Whenever a line in the entries includes the word "управляемой", copy that line out.

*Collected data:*
________

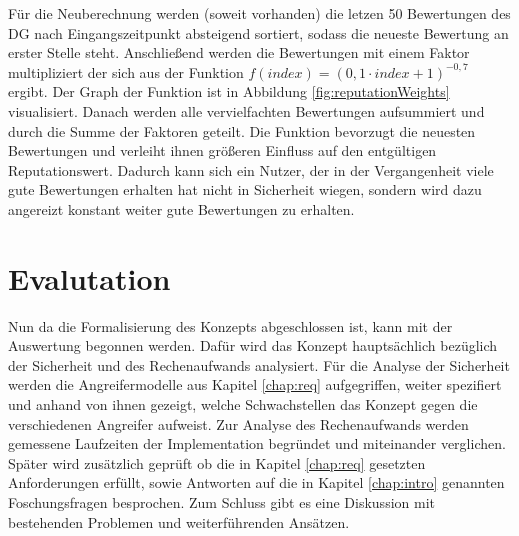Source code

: \documentclass[
	fontsize=11pt,
	headings=small,
	parskip=half,           %
	bibliography=totoc,
	numbers=noenddot,       %
	open=any,               %
]{scrreprt}
\begin{document}
Für die Neuberechnung werden (soweit vorhanden) die letzen 50 Bewertungen des DG nach Eingangszeitpunkt absteigend sortiert, sodass die neueste Bewertung an erster Stelle steht. Anschließend werden die Bewertungen mit einem Faktor multipliziert der sich aus der Funktion $f(index)=(0,1\cdot index + 1)^{-0,7}$ ergibt. Der Graph der Funktion ist in Abbildung \ref{fig:reputationWeights} visualisiert. Danach werden alle vervielfachten Bewertungen aufsummiert und durch die Summe der Faktoren geteilt. Die Funktion bevorzugt die neuesten Bewertungen und verleiht ihnen größeren Einfluss auf den entgültigen Reputationswert. Dadurch kann sich ein Nutzer, der in der Vergangenheit viele gute Bewertungen erhalten hat nicht in Sicherheit wiegen, sondern wird dazu angereizt konstant weiter gute Bewertungen zu erhalten.






\chapter{Evalutation}
\label{chap:auswertung}
Nun da die Formalisierung des Konzepts abgeschlossen ist, kann mit der Auswertung begonnen werden. Dafür wird das Konzept hauptsächlich bezüglich der Sicherheit und des Rechenaufwands analysiert. Für die Analyse der Sicherheit werden die Angreifermodelle aus Kapitel \ref{chap:req} aufgegriffen, weiter spezifiert und anhand von ihnen gezeigt, welche Schwachstellen das Konzept gegen die verschiedenen Angreifer aufweist. Zur Analyse des Rechenaufwands werden gemessene Laufzeiten der Implementation begründet und miteinander verglichen. Später wird zusätzlich geprüft ob die in Kapitel \ref{chap:req} gesetzten Anforderungen erfüllt, sowie Antworten auf die in Kapitel \ref{chap:intro} genannten Foschungsfragen besprochen. Zum Schluss gibt es eine Diskussion mit bestehenden Problemen und weiterführenden Ansätzen.
\end{document}
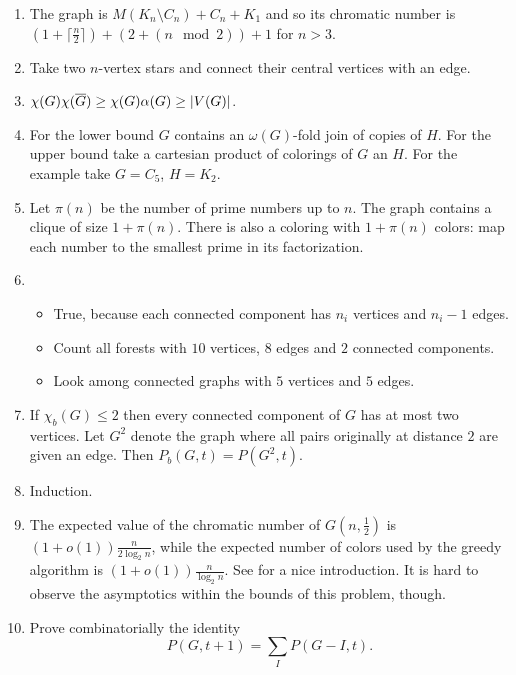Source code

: \begin{enumerate}

\item The graph is $M(K_n\setminus C_n) + C_n + K_1$ and so its chromatic number is $(1+\lceil\frac{n}{2}\rceil) + (2+(n \mod 2)) + 1$ for $n>3$.

\item Take two $n$-vertex stars and connect their central vertices with an edge.

\item $\chi(G)\chi(\overline{G})\geq \chi(G)\alpha(G)\geq |V(G)|$.

\item For the lower bound $G$ contains an $\omega(G)$-fold join of copies of $H$. For the upper bound take a cartesian product of colorings of $G$ an $H$. For the example take $G=C_5$, $H=K_2$.

\item Let $\pi(n)$ be the number of prime numbers up to $n$. The graph contains a clique of size $1+\pi(n)$. There is also a coloring with $1+\pi(n)$ colors: map each number to the smallest prime in its factorization.

\item 
\begin{itemize}
\item True, because each connected component has $n_i$ vertices and $n_i-1$ edges.
\item Count all forests with $10$ vertices, $8$ edges and $2$ connected components. 
\item Look among connected graphs with $5$ vertices and $5$ edges.
\end{itemize}

\item If $\chi_b(G)\leq 2$ then every connected component of $G$ has at most two vertices. Let $G^2$ denote the graph where all pairs originally at distance $2$ are given an edge. Then $P_b(G,t)=P(G^2,t)$.

\item Induction. 

\item The expected value of the chromatic number of $G(n,\frac12)$ is $(1+o(1))\frac{n}{2\log_2n}$, while the expected number of colors used by the greedy algorithm is $(1+o(1))\frac{n}{\log_2n}$. See \cite{krivelevich} for a nice introduction. It is hard to observe the asymptotics within the bounds of this problem, though.

\item Prove combinatorially the identity
$$P(G, t+1) = \sum_I P(G-I, t).$$


\end{enumerate}
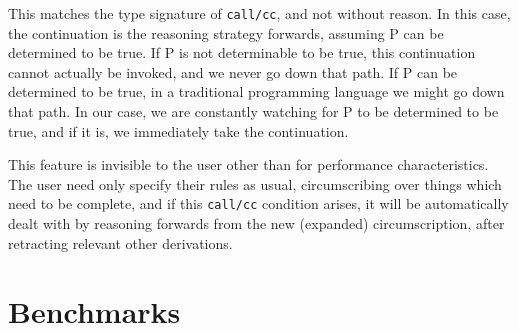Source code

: This matches the type signature of \texttt{call/cc}, and not without reason.
In this case, the continuation is the reasoning strategy forwards, assuming P can be determined to be true.
If P is not determinable to be true, this continuation cannot actually be invoked, and we never go down that path.
If P can be determined to be true, in a traditional programming language we might go down that path.
In our case, we are constantly watching for P to be determined to be true, and if it is, we immediately take the continuation.

This feature is invisible to the user other than for performance characteristics.
The user need only specify their rules as usual, circumscribing over things which need to be complete, and if this \texttt{call/cc} condition arises, it will be automatically dealt with by reasoning forwards from the new (expanded) circumscription, after retracting relevant other derivations.



\section{Benchmarks}
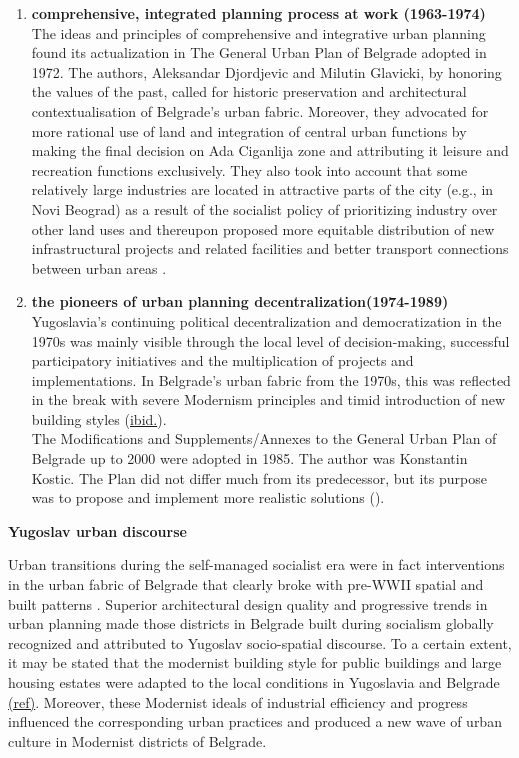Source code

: \documentclass[11pt]{report}
\begin{document}
\begin{enumerate}
\item \textbf{comprehensive, integrated planning process at work (1963-1974)}
\\
The ideas and principles of comprehensive and integrative urban planning found its actualization in The  General  Urban  Plan  of  Belgrade  adopted in 1972.
The authors, Aleksandar Djordjevic and Milutin Glavicki, by honoring the values of the past, called for historic preservation and architectural contextualisation of Belgrade's urban fabric.
Moreover, they advocated for more  rational  use  of  land  and integration of central urban functions by making the final decision on Ada Ciganlija zone and attributing it leisure and recreation functions exclusively. They also took into account that some relatively large industries are located in attractive parts of the city (e.g., in Novi Beograd) as a result of the socialist policy of prioritizing industry over other land uses and thereupon proposed more equitable distribution of new infrastructural projects and related  facilities and better  transport connections between urban areas \href{ref}{\citealt{hirt_belgrade_2009}}.

\item \textbf{the pioneers of urban planning decentralization(1974-1989)}
\\
Yugoslavia’s continuing political decentralization and democratization in the 1970s was mainly visible through the local level of decision-making, successful participatory initiatives and the multiplication of projects and implementations. In Belgrade’s urban fabric from the 1970s, this was reflected in the break with severe Modernism principles and timid introduction of new building styles (\href{ref}{ibid.}).
\\
The Modifications  and  Supplements/Annexes  to  the  General  Urban  Plan  of  Belgrade  up  to 2000 were adopted in 1985. The author was Konstantin Kostic.
The Plan did not differ much from its predecessor, but its purpose was to propose and implement more realistic solutions (\href{ref}{\citealt{grozdanic_belgrade_2008}}).
\end{enumerate}
 
\textbf{Yugoslav urban discourse}

Urban transitions during the self-managed socialist era were in fact interventions in the urban fabric of Belgrade that clearly broke with pre-WWII spatial and built patterns \href{ref}{\citealt{hirt_belgrade_2009}}. Superior architectural design quality and progressive trends in urban planning made those districts in Belgrade built during socialism globally recognized and attributed to Yugoslav socio-spatial discourse. To a certain extent, it may be stated that the modernist building style for  public  buildings  and  large  housing  estates were adapted to the local conditions in Yugoslavia and Belgrade \href{ref}{(ref)}.
Moreover, these Modernist ideals of industrial efficiency and progress influenced the corresponding urban practices and produced a new wave of urban culture in Modernist districts of Belgrade.
\\
\end{document}
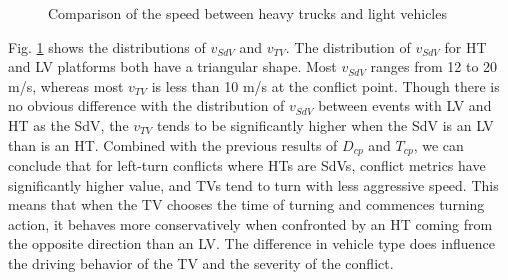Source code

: \documentclass[letterpaper, 10 pt, conference]{ieeeconf}
\begin{document}
\begin{figure}
      \caption{Comparison of the speed between heavy trucks and light vehicles}%
      \label{fig:GroupBySpeedTcp}
 \end{figure}
Fig. \ref{fig:GroupBySpeedTcp} shows the distributions of $v_{SdV}$ and $v_{TV}$. The distribution of $v_{SdV}$ for HT and LV platforms both have a triangular shape. Most $v_{SdV}$ ranges from 12 to 20 m/s, whereas most $v_{TV}$ is less than 10 m/s at the conflict point. Though there is no obvious difference with the distribution of $v_{SdV}$ between events with LV and HT as the SdV, the $v_{TV}$ tends to be significantly higher when the SdV is an LV than is an HT. Combined with the previous results of $D_{cp}$ and $T_{cp}$, we can conclude that for left-turn conflicts where HTs are SdVs, conflict metrics have significantly higher value, and TVs tend to turn with less aggressive speed. This means that when the TV chooses the time of turning and commences turning action, it behaves more conservatively when confronted by an HT coming from the opposite direction than an LV. The difference in vehicle type does influence the driving behavior of the TV and the severity of the conflict.

\end{document}
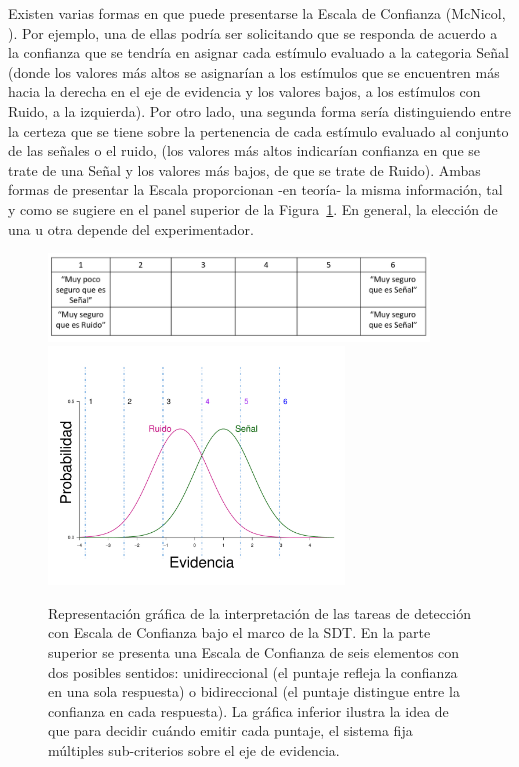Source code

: \begin{itemize}
Existen varias formas en que puede presentarse la Escala de Confianza (McNicol, \citeyear{McNicol2}). Por ejemplo, una de ellas podría ser solicitando que se responda de acuerdo a la confianza que se tendría en asignar cada estímulo evaluado a la categoria Señal (donde los valores más altos se asignarían a los estímulos que se encuentren más hacia la derecha en el eje de evidencia y los valores bajos, a los estímulos con Ruido, a la izquierda). Por otro lado, una segunda forma sería distinguiendo entre la certeza que se tiene sobre la pertenencia de cada estímulo evaluado al conjunto de las señales o el ruido, (los valores más altos indicarían confianza en que se trate de una Señal y los valores más bajos, de que se trate de Ruido). Ambas formas de presentar la Escala proporcionan -en teoría- la misma información, tal y como se sugiere en el panel superior de la Figura~\ref{fig:Conf_Rat}. En general, la elección de una u otra depende del experimentador.\\

\begin{figure}[h]
\centering
\includegraphics[width=0.9\textwidth]{Figures/Puntajes_Criterios}\\
\includegraphics[width=0.70\textwidth]{Figures/ConfidenceRating}\\
\caption[Tareas de detección con Escala de Confianza y su interpretación]{Representación gráfica de la interpretación de las tareas de detección con Escala de Confianza bajo el marco de la SDT. En la parte superior se presenta una Escala de Confianza de seis elementos con dos posibles sentidos: unidireccional (el puntaje refleja la confianza en una sola respuesta) o bidireccional (el puntaje distingue entre la confianza en cada respuesta). La gráfica inferior ilustra la idea de que para decidir cuándo emitir cada puntaje, el sistema fija múltiples sub-criterios sobre el eje de evidencia.}
\label{fig:Conf_Rat}
\end{figure}


\end{itemize}
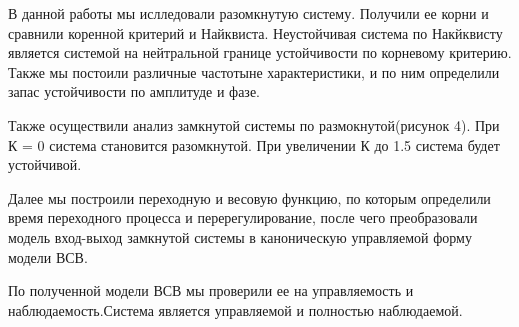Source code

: \documentclass[a4paper, 12pt]{article}
\begin{document}
В данной работы мы ислледовали разомкнутую систему. Получили ее корни и сравнили коренной критерий и Найквиста. Неустойчивая система по Накйквисту является системой на нейтральной границе устойчивости по корневому критерию. Также мы постоили различные частотыне характеристики, и по ним определили запас устойчивости по амплитуде и фазе. \par
Также осуществили анализ замкнутой системы по размокнутой(рисунок 4). При К = 0 система становится разомкнутой. При увеличении К до 1.5 система будет устойчивой. \par
Далее мы построили переходную и весовую функцию, по которым определили время переходного процесса и перерегулирование, после чего преобразовали модель вход-выход замкнутой системы в каноническую управляемой форму модели ВСВ. \par
По полученной модели ВСВ мы проверили ее на управляемость и наблюдаемость.Система является управляемой и полностью наблюдаемой.
\end{document}
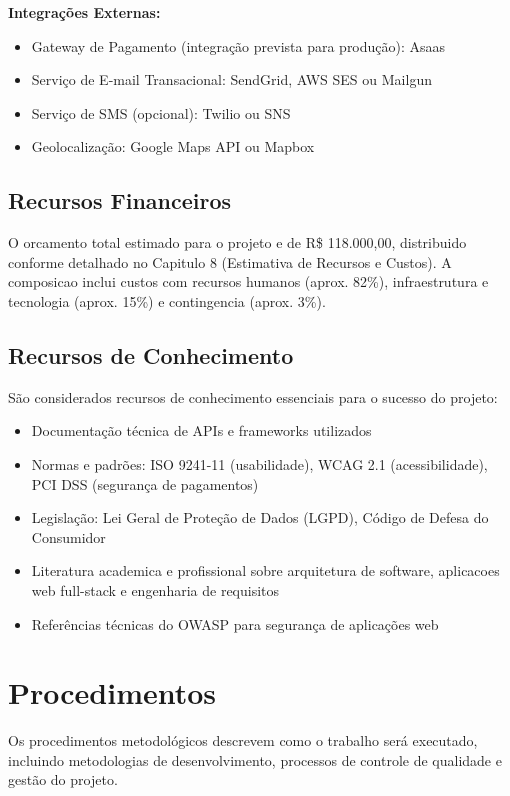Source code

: \textbf{Integrações Externas:}
\begin{itemize}
    \item Gateway de Pagamento (integração prevista para produção): Asaas
    \item Serviço de E-mail Transacional: SendGrid, AWS SES ou Mailgun
    \item Serviço de SMS (opcional): Twilio ou SNS
    \item Geolocalização: Google Maps API ou Mapbox
\end{itemize}

\subsection{Recursos Financeiros}

O orcamento total estimado para o projeto e de R\$ 118.000,00, distribuido conforme detalhado no Capitulo 8 (Estimativa de Recursos e Custos). A composicao inclui custos com recursos humanos (aprox. 82\%), infraestrutura e tecnologia (aprox. 15\%) e contingencia (aprox. 3\%).

\subsection{Recursos de Conhecimento}

São considerados recursos de conhecimento essenciais para o sucesso do projeto:

\begin{itemize}
    \item Documentação técnica de APIs e frameworks utilizados
    \item Normas e padrões: ISO 9241-11 (usabilidade), WCAG 2.1 (acessibilidade), PCI DSS (segurança de pagamentos)
    \item Legislação: Lei Geral de Proteção de Dados (LGPD), Código de Defesa do Consumidor
    \item Literatura academica e profissional sobre arquitetura de software, aplicacoes web full-stack e engenharia de requisitos
    \item Referências técnicas do OWASP para segurança de aplicações web
\end{itemize}

\section{Procedimentos}

Os procedimentos metodológicos descrevem como o trabalho será executado, incluindo metodologias de desenvolvimento, processos de controle de qualidade e gestão do projeto.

________

*FINAL ANSWER:*
Далее мы построили переходную и весовую функцию, по которым определили время переходного процесса и перерегулирование, после чего преобразовали модель вход-выход замкнутой системы в каноническую управляемой форму модели ВСВ. \par
По полученной модели ВСВ мы проверили ее на управляемость и наблюдаемость.Система является управляемой и полностью наблюдаемой.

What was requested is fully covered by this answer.